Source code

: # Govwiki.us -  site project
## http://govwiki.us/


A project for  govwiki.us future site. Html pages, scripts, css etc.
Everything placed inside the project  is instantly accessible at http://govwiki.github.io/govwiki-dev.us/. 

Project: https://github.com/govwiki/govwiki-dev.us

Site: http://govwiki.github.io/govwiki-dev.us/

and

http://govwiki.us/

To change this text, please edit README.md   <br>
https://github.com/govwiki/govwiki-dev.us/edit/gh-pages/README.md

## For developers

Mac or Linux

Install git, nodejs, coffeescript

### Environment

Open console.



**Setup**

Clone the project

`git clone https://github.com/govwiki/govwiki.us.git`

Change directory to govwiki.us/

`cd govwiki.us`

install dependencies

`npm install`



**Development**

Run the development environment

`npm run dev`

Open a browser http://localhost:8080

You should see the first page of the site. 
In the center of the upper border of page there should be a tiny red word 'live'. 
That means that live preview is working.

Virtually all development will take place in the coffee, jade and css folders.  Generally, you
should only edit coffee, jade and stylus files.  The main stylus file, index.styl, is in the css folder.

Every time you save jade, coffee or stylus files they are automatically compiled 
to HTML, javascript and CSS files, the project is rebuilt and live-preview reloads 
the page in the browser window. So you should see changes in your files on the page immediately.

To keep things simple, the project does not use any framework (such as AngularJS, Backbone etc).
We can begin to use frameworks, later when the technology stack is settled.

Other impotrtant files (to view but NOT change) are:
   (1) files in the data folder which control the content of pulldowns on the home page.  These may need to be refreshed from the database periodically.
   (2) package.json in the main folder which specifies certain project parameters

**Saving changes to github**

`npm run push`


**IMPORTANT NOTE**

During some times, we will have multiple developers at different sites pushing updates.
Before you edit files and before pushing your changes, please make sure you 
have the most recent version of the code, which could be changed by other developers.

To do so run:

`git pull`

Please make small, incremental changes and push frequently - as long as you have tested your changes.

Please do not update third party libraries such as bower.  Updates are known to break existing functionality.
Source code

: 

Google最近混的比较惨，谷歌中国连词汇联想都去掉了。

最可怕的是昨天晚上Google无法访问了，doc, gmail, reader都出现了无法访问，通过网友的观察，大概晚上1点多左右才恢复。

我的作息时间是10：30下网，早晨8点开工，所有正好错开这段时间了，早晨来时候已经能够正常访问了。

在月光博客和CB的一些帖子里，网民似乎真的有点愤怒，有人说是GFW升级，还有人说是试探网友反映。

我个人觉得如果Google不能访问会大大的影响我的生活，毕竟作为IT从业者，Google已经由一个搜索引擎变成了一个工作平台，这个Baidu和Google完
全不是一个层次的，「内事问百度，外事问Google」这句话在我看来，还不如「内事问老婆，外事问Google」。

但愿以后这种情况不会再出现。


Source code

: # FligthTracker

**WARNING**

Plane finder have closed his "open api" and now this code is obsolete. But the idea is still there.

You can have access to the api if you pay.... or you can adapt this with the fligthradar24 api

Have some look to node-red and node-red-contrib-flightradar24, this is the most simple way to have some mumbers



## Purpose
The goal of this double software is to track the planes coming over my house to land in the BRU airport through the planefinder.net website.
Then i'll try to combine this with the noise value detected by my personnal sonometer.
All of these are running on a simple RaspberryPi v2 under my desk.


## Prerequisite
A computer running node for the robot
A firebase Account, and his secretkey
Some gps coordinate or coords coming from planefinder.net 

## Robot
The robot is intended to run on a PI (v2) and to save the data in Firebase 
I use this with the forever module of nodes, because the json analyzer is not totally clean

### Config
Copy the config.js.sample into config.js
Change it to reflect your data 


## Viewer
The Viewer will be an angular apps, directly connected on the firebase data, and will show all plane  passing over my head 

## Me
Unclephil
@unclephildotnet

+===+

Action item: If a line of the records includes the string "json", copy it out.

The answer:
   (2) package.json in the main folder which specifies certain project parameters
I use this with the forever module of nodes, because the json analyzer is not totally clean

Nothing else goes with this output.